В том-то и дело, что великие мастера в своем творчестве достигают такой законченности, что продолжение их линии становится невозможным. Они обрывают собой целый исторический период, а каждое их произведение является резко отличным этапом их роста. Средний мастер ровен, гладок и не знает ошибок, великий — взрывчат, подъемы и спады — это его нормальный путь; одна ошибка Леонардо полезнее для потомства, чем целый ворох благополучия хотя бы у того же Рубенса.
Учиться у великого мастера технически можно только на отдельных этапах его работ, все же его творчество учит нас лишь процессу его роста и становления, — этого в учебу не включить.
Есть учителя, бросающие ученикам остатки от своих излишеств, каковы, например, Тициан, Веронезе, Тьеполо, а есть и другие, которые заводят ученика в бездорожные места и предоставляют ему самому отыскивать дорогу на примере учителя. Научить каноническим правилам изображения и научить учиться — это две области, по которым разделяются учителя по искусству.
За полтора с лишком десятка лет моего ученичества много мне пришлось переиспытать на моей спине всяких учительских сноровок — и русских, и западноевропейских.
Менее вредными из них были, пожалуй, те, которые щенком швыряли меня в глубину, даже не осведомившись о том, умею ли я плавать.
Язык наш профессиональный коряв и неясен. Наши термины часто рождали недоразумения между самими работниками.
Не говоря уже о классическом несговоре до распри и ненависти в гениальном треугольнике — Леонардо — Рафаэль — Микеланджело, имеются и более близкие примеры таких недоразумений.
Когда Суриков упрекал Репина в его беспомощности организовать горизонтальную плоскость картины, благодаря чему его персонажи «воткнуты, как ни попади, уходят ногами под землю или болтаются в воздухе», то я слушал спокойно Василия Ивановича и не очень волновался за Илью Ефимовича.
Я отлично сознавал, что оба эти мастера в одинаковой мере игнорируют основное построение картины, что «Убиение Грозным сына» и «Боярыня Морозова» одинаково не выполняют требований, предъявленных Суриковым к Репину, да и не в зтом сила или слабость действия этих картин. Роскошь этих произведений заключена целиком в физиологическом действии сюжета, сюжету подчинены технические приемы и навыки этих живописцев. Школьная перспектива, в системе которой развернута иллюзия, конструктивно и органически не увязана ни с событием Грозного, ни с Морозовой, в силу чего предпосылка знания фактов этих событий, чтоб получить от них должный эффект, — неизбежна.

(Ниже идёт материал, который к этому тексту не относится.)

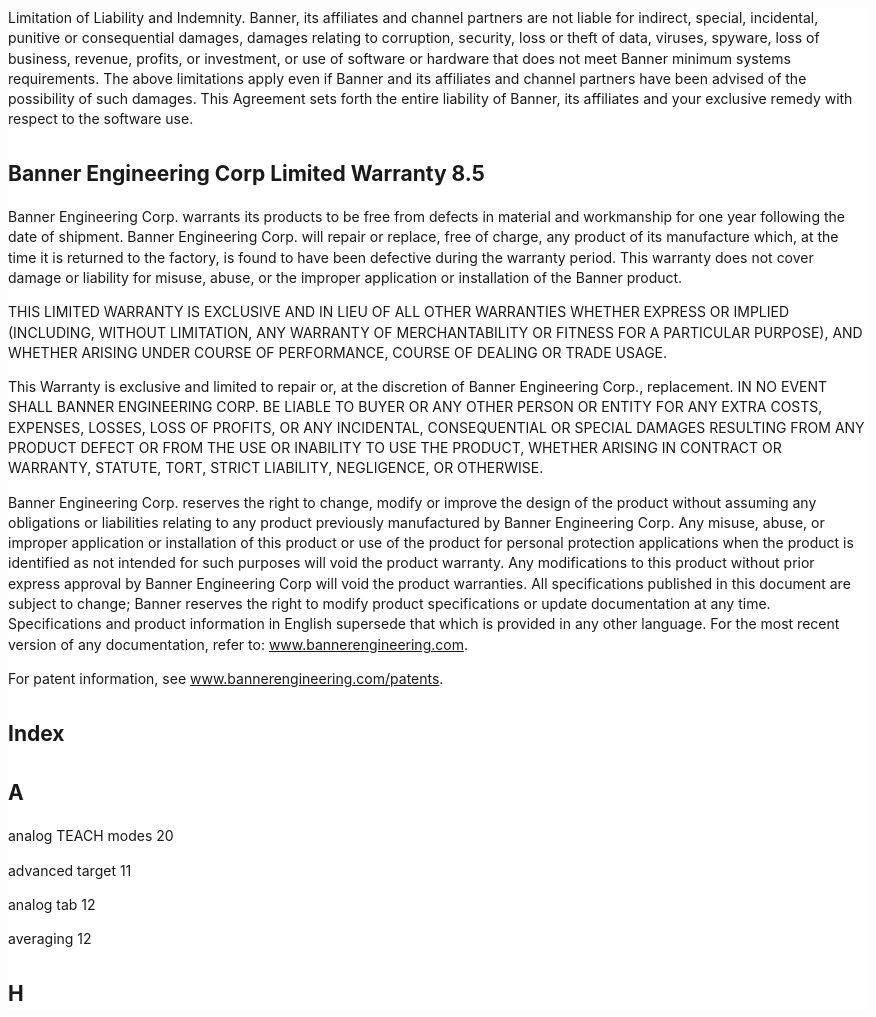 Limitation of Liability and Indemnity. Banner, its affiliates and channel partners are not liable for indirect, special, incidental, punitive or consequential damages, damages relating to corruption, security, loss or theft of data, viruses, spyware, loss of business, revenue, profits, or investment, or use of software or hardware that does not meet Banner minimum systems requirements. The above limitations apply even if Banner and its affiliates and channel partners have been advised of the possibility of such damages. This Agreement sets forth the entire liability of Banner, its affiliates and your exclusive remedy with respect to the software use.

## Banner Engineering Corp Limited Warranty 8.5

Banner Engineering Corp. warrants its products to be free from defects in material and workmanship for one year following the date of shipment. Banner Engineering Corp. will repair or replace, free of charge, any product of its manufacture which, at the time it is returned to the factory, is found to have been defective during the warranty period. This warranty does not cover damage or liability for misuse, abuse, or the improper application or installation of the Banner product.

THIS LIMITED WARRANTY IS EXCLUSIVE AND IN LIEU OF ALL OTHER WARRANTIES WHETHER EXPRESS OR IMPLIED (INCLUDING, WITHOUT LIMITATION, ANY WARRANTY OF MERCHANTABILITY OR FITNESS FOR A PARTICULAR PURPOSE), AND WHETHER ARISING UNDER COURSE OF PERFORMANCE, COURSE OF DEALING OR TRADE USAGE.

This Warranty is exclusive and limited to repair or, at the discretion of Banner Engineering Corp., replacement. IN NO EVENT SHALL BANNER ENGINEERING CORP. BE LIABLE TO BUYER OR ANY OTHER PERSON OR ENTITY FOR ANY EXTRA COSTS, EXPENSES, LOSSES, LOSS OF PROFITS, OR ANY INCIDENTAL, CONSEQUENTIAL OR SPECIAL DAMAGES RESULTING FROM ANY PRODUCT DEFECT OR FROM THE USE OR INABILITY TO USE THE PRODUCT, WHETHER ARISING IN CONTRACT OR WARRANTY, STATUTE, TORT, STRICT LIABILITY, NEGLIGENCE, OR OTHERWISE.

Banner Engineering Corp. reserves the right to change, modify or improve the design of the product without assuming any obligations or liabilities relating to any product previously manufactured by Banner Engineering Corp. Any misuse, abuse, or improper application or installation of this product or use of the product for personal protection applications when the product is identified as not intended for such purposes will void the product warranty. Any modifications to this product without prior express approval by Banner Engineering Corp will void the product warranties. All specifications published in this document are subject to change; Banner reserves the right to modify product specifications or update documentation at any time. Specifications and product information in English supersede that which is provided in any other language. For the most recent version of any documentation, refer to: www.bannerengineering.com.

For patent information, see www.bannerengineering.com/patents.

## Index

## A

analog TEACH modes 20

advanced target 11

analog tab 12

averaging 12

## H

Что это пререкание моих отцов не больше, чем пикировка избалованных славой изобразителей, явствует из обратного суждения Репина о «Покорении Сибири Ермаком» Сурикова: «Это композиция?! Вздор, каша!»
Личных учеников у этих титанов русского передвижничества не назвать, но влияние их на массы художнической молодежи огромно: есть чем полакомиться возле этого красочного кутежа, богатства типов, глубоко врезавшихся в наши представления.

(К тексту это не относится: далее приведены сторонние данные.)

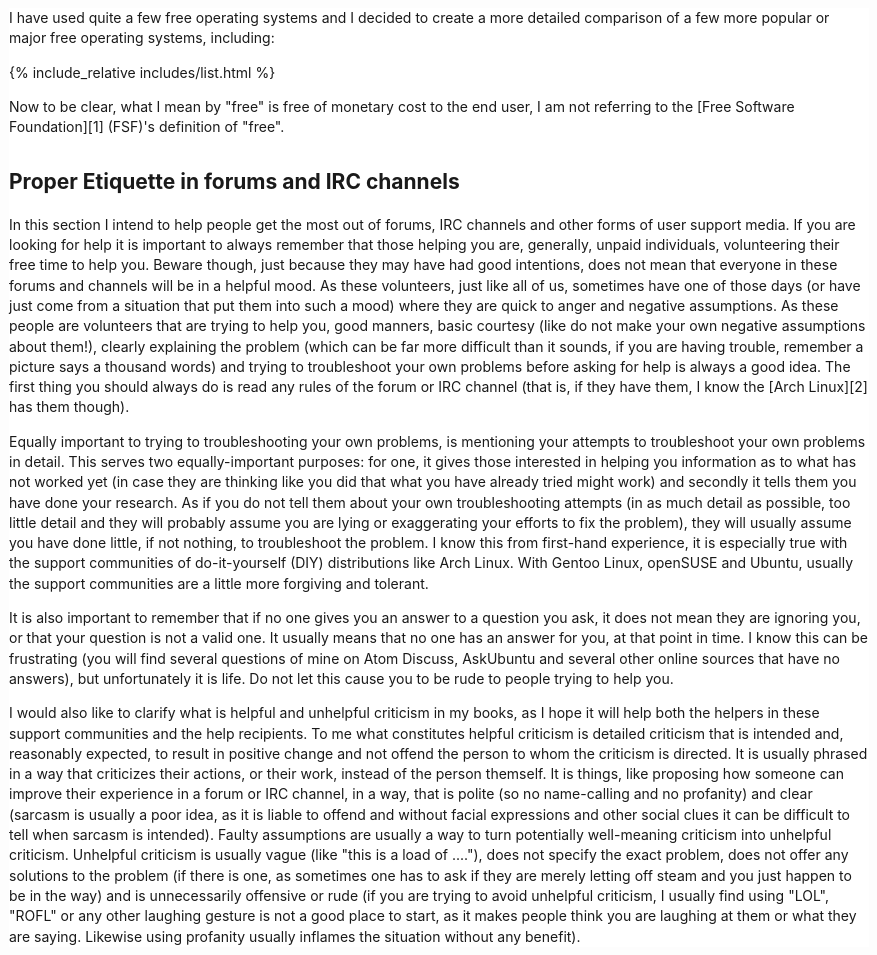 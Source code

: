 I have used quite a few free operating systems and I decided to create a more detailed comparison of a few more popular or major free operating systems, including:

{% include_relative includes/list.html %}

Now to be clear, what I mean by "free" is free of monetary cost to the end user, I am not referring to the [Free Software Foundation][1] (FSF)'s definition of "free". 

## Proper Etiquette in forums and IRC channels
In this section I intend to help people get the most out of forums, IRC channels and other forms of user support media. If you are looking for help it is important to always remember that those helping you are, generally, unpaid individuals, volunteering their free time to help you. Beware though, just because they may have had good intentions, does not mean that everyone in these forums and channels will be in a helpful mood. As these volunteers, just like all of us, sometimes have one of those days (or have just come from a situation that put them into such a mood) where they are quick to anger and negative assumptions. As these people are volunteers that are trying to help you, good manners, basic courtesy (like do not make your own negative assumptions about them!), clearly explaining the problem (which can be far more difficult than it sounds, if you are having trouble, remember a picture says a thousand words) and trying to troubleshoot your own problems before asking for help is always a good idea. The first thing you should always do is read any rules of the forum or IRC channel (that is, if they have them, I know the [Arch Linux][2] has them though). 

Equally important to trying to troubleshooting your own problems, is mentioning your attempts to troubleshoot your own problems in detail. This serves two equally-important purposes: for one, it gives those interested in helping you information as to what has not worked yet (in case they are thinking like you did that what you have already tried might work) and secondly it tells them you have done your research. As if you do not tell them about your own troubleshooting attempts (in as much detail as possible, too little detail and they will probably assume you are lying or exaggerating your efforts to fix the problem), they will usually assume you have done little, if not nothing, to troubleshoot the problem. I know this from first-hand experience, it is especially true with the support communities of do-it-yourself (DIY) distributions like Arch Linux. With Gentoo Linux, openSUSE and Ubuntu, usually the support communities are a little more forgiving and tolerant.

It is also important to remember that if no one gives you an answer to a question you ask, it does not mean they are ignoring you, or that your question is not a valid one. It usually means that no one has an answer for you, at that point in time. I know this can be frustrating (you will find several questions of mine on Atom Discuss, AskUbuntu and several other online sources that have no answers), but unfortunately it is life. Do not let this cause you to be rude to people trying to help you. 

I would also like to clarify what is helpful and unhelpful criticism in my books, as I hope it will help both the helpers in these support communities and the help recipients. To me what constitutes helpful criticism is detailed criticism that is intended and, reasonably expected, to result in positive change and not offend the person to whom the criticism is directed. It is usually phrased in a way that criticizes their actions, or their work, instead of the person themself. It is things, like proposing how someone can improve their experience in a forum or IRC channel, in a way, that is polite (so no name-calling and no profanity) and clear (sarcasm is usually a poor idea, as it is liable to offend and without facial expressions and other social clues it can be difficult to tell when sarcasm is intended). Faulty assumptions are usually a way to turn potentially well-meaning criticism into unhelpful criticism. Unhelpful criticism is usually vague (like "this is a load of ...."), does not specify the exact problem, does not offer any solutions to the problem (if there is one, as sometimes one has to ask if they are merely letting off steam and you just happen to be in the way) and is unnecessarily offensive or rude (if you are trying to avoid unhelpful criticism, I usually find using "LOL", "ROFL" or any other laughing gesture is not a good place to start, as it makes people think you are laughing at them or what they are saying. Likewise using profanity usually inflames the situation without any benefit).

Я уже упоминал вскользь об одном учителе, засевшем в недрах Академии.
Чудак, заноза, пифия дельфийская, единственный учитель, хитрый мужичонка — не перечесть всех кличек и отзывов о Чистякове Павле Петровиче.
В 1858 году Чистяков, тогда кончающий студент Академии, познакомился с А.Ивановым перед его работами, за несколько дней до кончины мастера.

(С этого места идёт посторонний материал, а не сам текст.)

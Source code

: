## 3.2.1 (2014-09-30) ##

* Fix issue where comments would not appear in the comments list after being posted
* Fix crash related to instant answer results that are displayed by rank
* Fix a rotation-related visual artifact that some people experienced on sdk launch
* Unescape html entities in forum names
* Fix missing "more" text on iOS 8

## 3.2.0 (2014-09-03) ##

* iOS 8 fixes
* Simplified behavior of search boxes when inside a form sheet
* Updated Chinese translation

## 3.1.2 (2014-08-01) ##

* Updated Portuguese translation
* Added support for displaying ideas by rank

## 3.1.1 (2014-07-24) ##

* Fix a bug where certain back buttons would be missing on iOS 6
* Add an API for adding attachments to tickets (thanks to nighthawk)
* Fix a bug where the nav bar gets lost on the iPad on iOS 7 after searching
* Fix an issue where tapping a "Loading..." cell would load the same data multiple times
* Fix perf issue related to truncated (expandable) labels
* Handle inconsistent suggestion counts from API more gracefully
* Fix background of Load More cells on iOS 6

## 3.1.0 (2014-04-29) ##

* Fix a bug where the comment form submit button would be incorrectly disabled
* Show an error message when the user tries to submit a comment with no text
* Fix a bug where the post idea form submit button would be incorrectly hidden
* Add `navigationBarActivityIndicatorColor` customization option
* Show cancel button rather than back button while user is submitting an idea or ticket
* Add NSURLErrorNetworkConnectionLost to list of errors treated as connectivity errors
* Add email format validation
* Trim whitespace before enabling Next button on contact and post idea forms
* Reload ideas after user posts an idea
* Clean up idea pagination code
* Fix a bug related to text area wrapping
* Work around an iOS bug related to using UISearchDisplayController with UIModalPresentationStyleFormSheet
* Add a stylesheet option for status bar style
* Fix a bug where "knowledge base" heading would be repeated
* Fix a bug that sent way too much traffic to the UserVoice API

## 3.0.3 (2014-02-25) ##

Павел Петрович рассказывал:
— Ну, что же — виноват! Не понял, не дотянулся в то время умом и сердцем до Иванова, потому и наскочил пыжом таким на Александра Андреевича!.. Мне бы ему в ножки бухнуть, а ведь я — пыжом: ручки, мол, Александр Андреевич, у раба не того… закончить бы, — не сбегать ли мне за палитрой! Да… Ну, а потом и жизнь мою на Иванове потерял: такую перестройку он во мне наделал… Картина спервоначала для меня как бы ни то ни се, — потому ведь и наскок произвел я на мученика, — а домой пришел — не спится, словно что-то вверх тормашками во мне поднялось и головой на подушке кружит: то небо ультрамарином с кобальтом над пустыней засияет, то мальчик дрожащий перед глазами всю температуру природную передает — прямо наваждение!.. Утром бегу опять в Тициановский зал, да так и заладил изо дна в день. То един, то другой этюд обхаживаю, в себя вбираю. Удержу себе найти не могу… Стою перед этюдом «Дрожащего» (помните, тот, что потеплее колером написан?) и думаю: не быть позади нас живописи, кончился Завет Ветхий, все «Помпеи» и «Змии медные» в прошлое провалятся…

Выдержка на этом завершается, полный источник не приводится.